*Data supplied*:

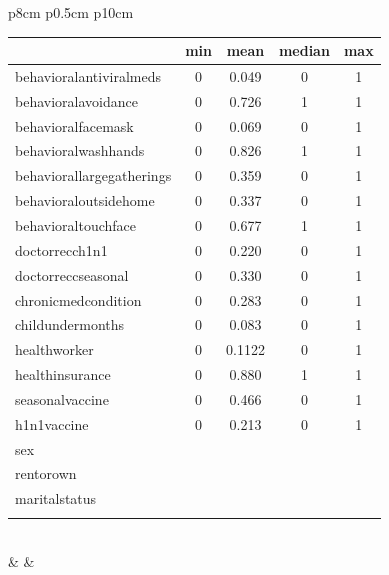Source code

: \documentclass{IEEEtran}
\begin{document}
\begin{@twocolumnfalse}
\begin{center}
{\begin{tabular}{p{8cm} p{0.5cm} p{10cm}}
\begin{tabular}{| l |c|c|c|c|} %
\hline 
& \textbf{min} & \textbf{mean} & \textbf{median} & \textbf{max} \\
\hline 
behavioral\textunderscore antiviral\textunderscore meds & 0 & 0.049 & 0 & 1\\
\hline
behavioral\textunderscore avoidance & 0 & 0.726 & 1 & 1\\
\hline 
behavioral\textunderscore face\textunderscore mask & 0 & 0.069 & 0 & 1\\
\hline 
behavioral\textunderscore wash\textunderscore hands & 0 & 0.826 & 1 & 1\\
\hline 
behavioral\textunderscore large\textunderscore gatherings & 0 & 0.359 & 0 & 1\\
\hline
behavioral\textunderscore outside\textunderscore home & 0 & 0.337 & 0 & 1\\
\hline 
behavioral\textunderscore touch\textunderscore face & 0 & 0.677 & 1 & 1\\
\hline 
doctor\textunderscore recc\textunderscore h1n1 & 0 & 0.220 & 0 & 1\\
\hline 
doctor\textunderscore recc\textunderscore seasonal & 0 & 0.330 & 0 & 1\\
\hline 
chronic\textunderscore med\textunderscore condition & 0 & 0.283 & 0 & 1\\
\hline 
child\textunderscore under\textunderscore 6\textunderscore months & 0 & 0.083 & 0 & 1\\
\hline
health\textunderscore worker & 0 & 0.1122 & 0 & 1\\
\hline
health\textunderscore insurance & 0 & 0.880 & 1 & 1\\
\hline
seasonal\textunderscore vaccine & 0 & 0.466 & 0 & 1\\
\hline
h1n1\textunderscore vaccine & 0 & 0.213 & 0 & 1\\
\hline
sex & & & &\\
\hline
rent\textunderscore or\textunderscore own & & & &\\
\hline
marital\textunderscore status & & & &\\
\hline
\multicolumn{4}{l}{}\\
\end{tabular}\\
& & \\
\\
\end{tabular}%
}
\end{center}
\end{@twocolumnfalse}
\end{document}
==
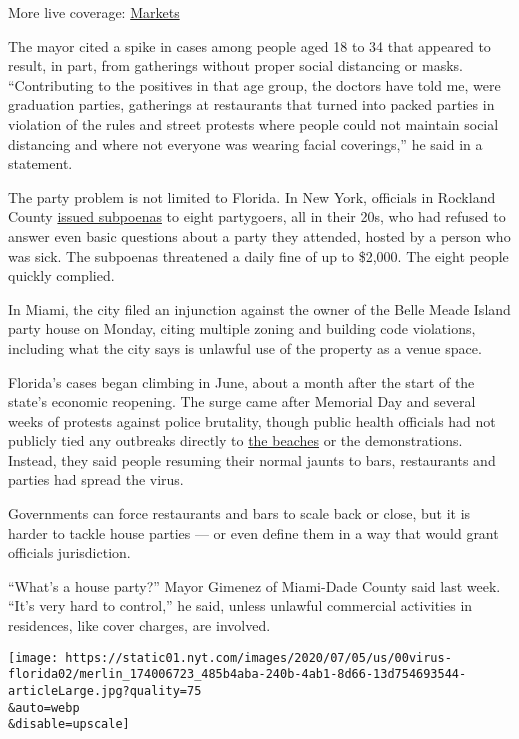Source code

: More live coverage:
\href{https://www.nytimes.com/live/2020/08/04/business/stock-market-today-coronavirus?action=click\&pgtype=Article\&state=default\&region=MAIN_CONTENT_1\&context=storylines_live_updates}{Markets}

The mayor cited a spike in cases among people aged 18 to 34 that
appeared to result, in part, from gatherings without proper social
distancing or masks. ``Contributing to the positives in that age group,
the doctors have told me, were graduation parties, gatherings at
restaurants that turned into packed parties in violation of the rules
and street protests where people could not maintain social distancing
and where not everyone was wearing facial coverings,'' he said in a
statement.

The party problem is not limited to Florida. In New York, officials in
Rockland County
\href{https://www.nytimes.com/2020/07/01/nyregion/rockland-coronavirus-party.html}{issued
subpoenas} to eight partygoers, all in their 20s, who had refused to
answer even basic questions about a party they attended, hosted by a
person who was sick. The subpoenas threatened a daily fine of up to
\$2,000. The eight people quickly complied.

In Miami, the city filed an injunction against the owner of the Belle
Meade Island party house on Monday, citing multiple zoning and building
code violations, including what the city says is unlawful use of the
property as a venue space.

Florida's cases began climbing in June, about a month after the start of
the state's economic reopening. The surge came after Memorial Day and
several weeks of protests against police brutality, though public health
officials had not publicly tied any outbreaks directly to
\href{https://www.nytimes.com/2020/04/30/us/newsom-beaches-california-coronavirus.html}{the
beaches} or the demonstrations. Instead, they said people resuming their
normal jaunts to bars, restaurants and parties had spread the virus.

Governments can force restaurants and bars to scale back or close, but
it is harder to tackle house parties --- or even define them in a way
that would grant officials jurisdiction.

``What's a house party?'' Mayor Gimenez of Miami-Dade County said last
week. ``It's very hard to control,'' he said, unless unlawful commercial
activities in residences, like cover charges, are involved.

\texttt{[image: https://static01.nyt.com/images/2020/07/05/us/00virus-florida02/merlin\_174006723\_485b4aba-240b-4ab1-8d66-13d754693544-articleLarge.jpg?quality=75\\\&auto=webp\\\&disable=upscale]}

*Exercise*: Scan the listing above. Gather each line that contains the word "people".

*Response to the exercise*:
The mayor cited a spike in cases among people aged 18 to 34 that
and street protests where people could not maintain social distancing
\$2,000. The eight people quickly complied.
beaches} or the demonstrations. Instead, they said people resuming their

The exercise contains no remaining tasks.